((

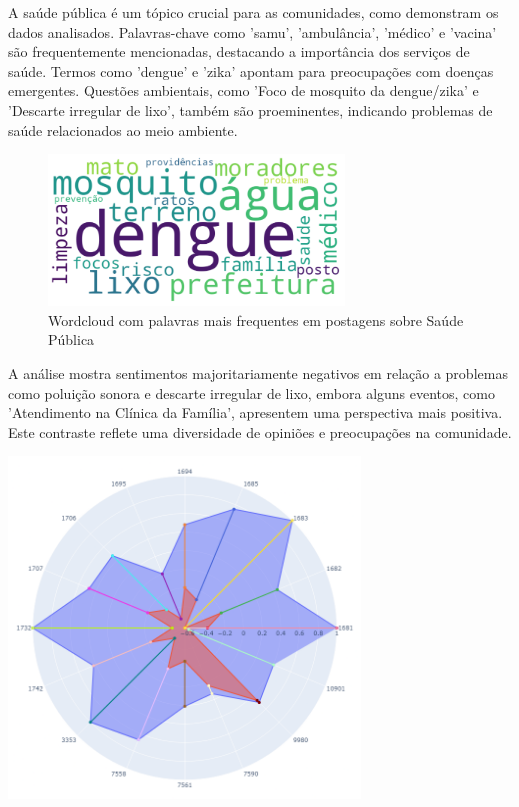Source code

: A saúde pública é um tópico crucial para as comunidades, como demonstram os dados analisados. Palavras-chave como 'samu', 'ambulância', 'médico' e 'vacina' são frequentemente mencionadas, destacando a importância dos serviços de saúde. Termos como 'dengue' e 'zika' apontam para preocupações com doenças emergentes. Questões ambientais, como 'Foco de mosquito da dengue/zika' e 'Descarte irregular de lixo', também são proeminentes, indicando problemas de saúde relacionados ao meio ambiente.

\begin{figure}[htb]
	\centering
	\includegraphics[width=0.7\textwidth]{images/wordcloud_public_health.png}
	\caption{Wordcloud com palavras mais frequentes em postagens sobre Saúde Pública}
	\label{fig:wordcloud_public_health}
\end{figure}

A análise mostra sentimentos majoritariamente negativos em relação a problemas como poluição sonora e descarte irregular de lixo, embora alguns eventos, como 'Atendimento na Clínica da Família', apresentem uma perspectiva mais positiva. Este contraste reflete uma diversidade de opiniões e preocupações na comunidade.

\begin{quadro}[htb]
	\centering
	\includegraphics[width=0.7\textwidth]{images/social_barometer_public_health.png}
	\caption{Gráfico de Radar ilustrando a pressão social em relação ao tópico de Saúde Pública.}
	\label{fig:social_barometer_public_health}
\end{quadro}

))

• ABOUT THIS TASK: A word-for-word transcript of the entries above is needed, with pictures removed.

• ANSWER FOR THE TASK:
Source code

: A saúde pública é um tópico crucial para as comunidades, como demonstram os dados analisados. Palavras-chave como 'samu', 'ambulância', 'médico' e 'vacina' são frequentemente mencionadas, destacando a importância dos serviços de saúde. Termos como 'dengue' e 'zika' apontam para preocupações com doenças emergentes. Questões ambientais, como 'Foco de mosquito da dengue/zika' e 'Descarte irregular de lixo', também são proeminentes, indicando problemas de saúde relacionados ao meio ambiente.

\begin{figure}[htb]
	\centering
	\includegraphics[width=0.7\textwidth]{images/wordcloud_public_health.png}
	\caption{Wordcloud com palavras mais frequentes em postagens sobre Saúde Pública}
	\label{fig:wordcloud_public_health}
\end{figure}

A análise mostra sentimentos majoritariamente negativos em relação a problemas como poluição sonora e descarte irregular de lixo, embora alguns eventos, como 'Atendimento na Clínica da Família', apresentem uma perspectiva mais positiva. Este contraste reflete uma diversidade de opiniões e preocupações na comunidade.

\begin{quadro}[htb]
	\centering
	\includegraphics[width=0.7\textwidth]{images/social_barometer_public_health.png}
	\caption{Gráfico de Radar ilustrando a pressão social em relação ao tópico de Saúde Pública.}
	\label{fig:social_barometer_public_health}
\end{quadro}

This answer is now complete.